Brain’s plan blueprints are such a treat. Gold! Gold! Gold!
“For he who controls this nation’s capital, controls the nation!”
Okay, this close-up is a little better.
“Off to Fort Knox!”
“Oh! Wait! But isn’t the nation’s capital in Washington, DC?”
BONK!
“Capital as in money, Pinky!”
Oh come on now, Brain. It was an easy mistake to make. Also “capital” in this instance can mean more than money if you want to get semantic about it.
Brain grabs Pinky’s tail to drag him away again. It’s a wonder that Pinky’s tail isn’t as kinked up and injured as Brain’s is by now.
Ooo, improvised tools time!
“But how are we gonna get to Fort Knox, Brain?”
“We’ll simply borrow one of the lab’s technological resources:”
“The minivan!”
Pinky, are you mildly swooning over Brain acquiring a minivan? I…

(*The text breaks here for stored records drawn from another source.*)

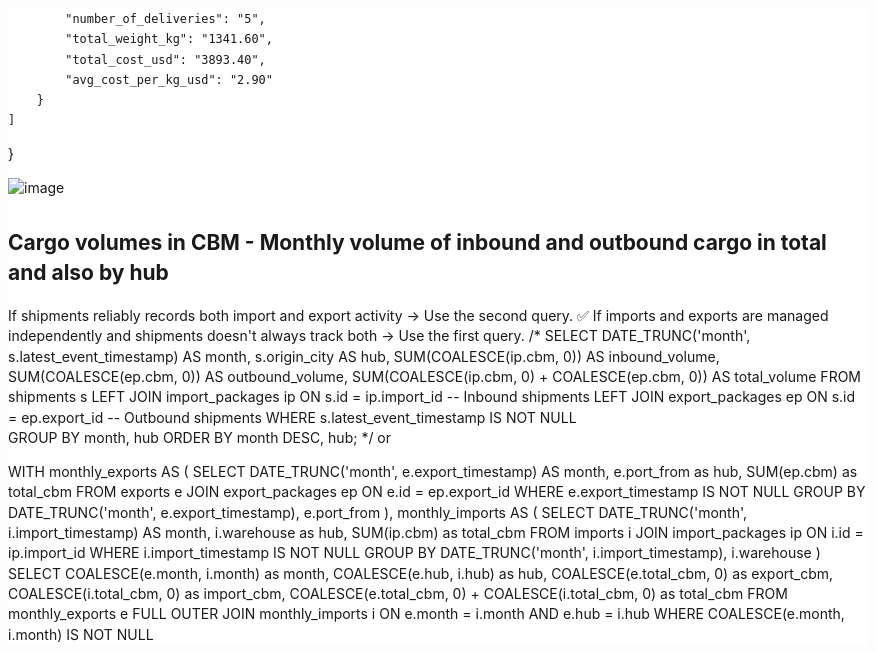             "number_of_deliveries": "5",
            "total_weight_kg": "1341.60",
            "total_cost_usd": "3893.40",
            "avg_cost_per_kg_usd": "2.90"
        }
    ]
}

![image](https://github.com/user-attachments/assets/4360ad0c-f862-4ff5-8a54-c239f0947dec)


## **Cargo volumes in CBM - Monthly volume of inbound and outbound cargo in total and also by hub**

 If shipments reliably records both import and export activity → Use the second query.
✅ If imports and exports are managed independently and shipments doesn't always track both → Use the first query.
/*
SELECT 
    DATE_TRUNC('month', s.latest_event_timestamp) AS month,
    s.origin_city AS hub,
    SUM(COALESCE(ip.cbm, 0)) AS inbound_volume,
    SUM(COALESCE(ep.cbm, 0)) AS outbound_volume,
    SUM(COALESCE(ip.cbm, 0) + COALESCE(ep.cbm, 0)) AS total_volume
FROM shipments s
LEFT JOIN import_packages ip ON s.id = ip.import_id  -- Inbound shipments
LEFT JOIN export_packages ep ON s.id = ep.export_id  -- Outbound shipments
WHERE s.latest_event_timestamp IS NOT NULL  
GROUP BY month, hub
ORDER BY month DESC, hub;
*/
or


WITH monthly_exports AS (
  SELECT 
    DATE_TRUNC('month', e.export_timestamp) AS month,
    e.port_from as hub,
    SUM(ep.cbm) as total_cbm
  FROM exports e
  JOIN export_packages ep ON e.id = ep.export_id
  WHERE e.export_timestamp IS NOT NULL
  GROUP BY DATE_TRUNC('month', e.export_timestamp), e.port_from
),
monthly_imports AS (
  SELECT 
    DATE_TRUNC('month', i.import_timestamp) AS month,
    i.warehouse as hub,
    SUM(ip.cbm) as total_cbm
  FROM imports i
  JOIN import_packages ip ON i.id = ip.import_id
  WHERE i.import_timestamp IS NOT NULL
  GROUP BY DATE_TRUNC('month', i.import_timestamp), i.warehouse
)
SELECT 
  COALESCE(e.month, i.month) as month,
  COALESCE(e.hub, i.hub) as hub,
  COALESCE(e.total_cbm, 0) as export_cbm,
  COALESCE(i.total_cbm, 0) as import_cbm,
  COALESCE(e.total_cbm, 0) + COALESCE(i.total_cbm, 0) as total_cbm
FROM monthly_exports e
FULL OUTER JOIN monthly_imports i 
  ON e.month = i.month 
  AND e.hub = i.hub
WHERE COALESCE(e.month, i.month) IS NOT NULL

This does bring up a point I wanted to make, though. Sometimes fans will question why Pinky and Brain stay at Acme Labs despite being put through so much inhumane and humiliating bullshit. While it’s true that Brain doesn’t much like the experiments he’s subjected to (Pinky is…another story entirely), I’m pretty sure he keeps the labs as his home because it’s incredibly convenient for his world domination plans. These are ACME labs, after all, and regardless of how terrible the experiments are, Acme has access to just about every bit of technology in the Warner Brothers cartoon universe. Brain can find or order whatever parts he needs for his latest world domination plan whenever he wants, and no human bats an eye at mysterious bits and bobs showing up because, well, it’s Acme. Acme is in the business of doing absolutely everything. No matter what daytime tortures Brain goes through, the lab is an incredible asset to him, and he’d be foolish to give that up.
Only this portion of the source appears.